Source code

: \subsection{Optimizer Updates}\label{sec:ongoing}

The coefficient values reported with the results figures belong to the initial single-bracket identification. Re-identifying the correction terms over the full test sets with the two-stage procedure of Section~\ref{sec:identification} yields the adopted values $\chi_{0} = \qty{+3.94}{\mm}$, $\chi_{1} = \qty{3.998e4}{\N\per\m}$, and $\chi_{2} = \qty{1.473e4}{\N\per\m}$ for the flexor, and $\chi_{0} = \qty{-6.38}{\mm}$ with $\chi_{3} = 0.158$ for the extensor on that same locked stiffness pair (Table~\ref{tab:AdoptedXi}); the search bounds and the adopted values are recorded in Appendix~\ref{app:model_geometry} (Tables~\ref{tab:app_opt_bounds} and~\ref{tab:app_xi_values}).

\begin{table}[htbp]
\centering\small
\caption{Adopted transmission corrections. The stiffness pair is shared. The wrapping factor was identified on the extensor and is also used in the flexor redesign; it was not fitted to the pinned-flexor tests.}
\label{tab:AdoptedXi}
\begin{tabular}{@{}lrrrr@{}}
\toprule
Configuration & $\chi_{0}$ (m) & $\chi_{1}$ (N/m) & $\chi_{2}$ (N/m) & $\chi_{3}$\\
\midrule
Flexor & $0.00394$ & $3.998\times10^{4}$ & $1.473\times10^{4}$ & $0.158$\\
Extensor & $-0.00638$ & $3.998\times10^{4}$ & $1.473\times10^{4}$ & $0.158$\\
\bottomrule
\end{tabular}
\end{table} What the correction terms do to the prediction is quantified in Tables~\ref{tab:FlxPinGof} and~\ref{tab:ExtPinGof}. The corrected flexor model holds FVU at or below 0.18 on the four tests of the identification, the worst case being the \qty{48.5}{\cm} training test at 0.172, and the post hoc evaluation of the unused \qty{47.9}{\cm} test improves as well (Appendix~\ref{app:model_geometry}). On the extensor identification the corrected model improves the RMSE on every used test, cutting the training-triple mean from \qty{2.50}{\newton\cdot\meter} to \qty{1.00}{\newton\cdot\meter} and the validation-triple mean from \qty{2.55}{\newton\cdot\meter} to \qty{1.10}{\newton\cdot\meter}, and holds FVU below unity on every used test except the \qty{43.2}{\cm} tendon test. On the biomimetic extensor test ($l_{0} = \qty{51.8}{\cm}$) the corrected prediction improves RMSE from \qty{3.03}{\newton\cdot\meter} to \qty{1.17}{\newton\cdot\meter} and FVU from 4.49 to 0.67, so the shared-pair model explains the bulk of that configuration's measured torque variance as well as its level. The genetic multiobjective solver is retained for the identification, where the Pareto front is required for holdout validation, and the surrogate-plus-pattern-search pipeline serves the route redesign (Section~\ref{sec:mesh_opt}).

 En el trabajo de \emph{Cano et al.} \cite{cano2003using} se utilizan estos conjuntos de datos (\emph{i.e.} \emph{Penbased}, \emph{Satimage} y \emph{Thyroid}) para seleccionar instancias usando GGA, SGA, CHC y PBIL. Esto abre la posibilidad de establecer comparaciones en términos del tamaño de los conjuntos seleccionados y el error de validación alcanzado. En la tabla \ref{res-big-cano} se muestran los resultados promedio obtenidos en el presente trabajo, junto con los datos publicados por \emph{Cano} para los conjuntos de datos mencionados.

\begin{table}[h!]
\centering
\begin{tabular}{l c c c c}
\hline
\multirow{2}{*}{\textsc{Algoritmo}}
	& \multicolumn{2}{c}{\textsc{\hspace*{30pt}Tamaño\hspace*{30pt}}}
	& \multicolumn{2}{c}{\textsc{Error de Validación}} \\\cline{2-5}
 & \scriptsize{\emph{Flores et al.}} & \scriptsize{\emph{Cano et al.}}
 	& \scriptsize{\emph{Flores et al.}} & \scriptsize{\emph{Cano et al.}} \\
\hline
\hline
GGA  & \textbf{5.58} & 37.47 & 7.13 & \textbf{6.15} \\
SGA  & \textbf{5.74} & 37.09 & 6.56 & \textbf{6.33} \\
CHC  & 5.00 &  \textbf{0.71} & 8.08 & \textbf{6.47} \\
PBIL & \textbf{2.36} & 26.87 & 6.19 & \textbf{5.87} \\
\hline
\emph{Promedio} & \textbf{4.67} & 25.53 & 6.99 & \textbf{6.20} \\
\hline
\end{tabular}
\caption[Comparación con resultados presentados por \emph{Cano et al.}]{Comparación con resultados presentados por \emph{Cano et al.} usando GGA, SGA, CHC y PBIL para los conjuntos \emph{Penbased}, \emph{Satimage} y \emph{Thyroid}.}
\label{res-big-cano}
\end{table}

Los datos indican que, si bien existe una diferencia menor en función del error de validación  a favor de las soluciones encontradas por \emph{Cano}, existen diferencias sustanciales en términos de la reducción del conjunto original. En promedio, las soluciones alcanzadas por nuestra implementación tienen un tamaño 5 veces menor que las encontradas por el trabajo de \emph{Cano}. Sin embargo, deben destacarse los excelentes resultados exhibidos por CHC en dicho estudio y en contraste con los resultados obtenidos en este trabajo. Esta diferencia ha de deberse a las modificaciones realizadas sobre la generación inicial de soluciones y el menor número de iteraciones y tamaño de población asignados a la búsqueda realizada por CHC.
+ + + + +
* [EXERCISE INSTRUCTIONS]: Filter the listing above by the word "multicolumn"; copy each line that passes.

* [OUTPUT BELOW]:
	& \multicolumn{2}{c}{\textsc{\hspace*{30pt}Tamaño\hspace*{30pt}}}
	& \multicolumn{2}{c}{\textsc{Error de Validación}} \\\cline{2-5}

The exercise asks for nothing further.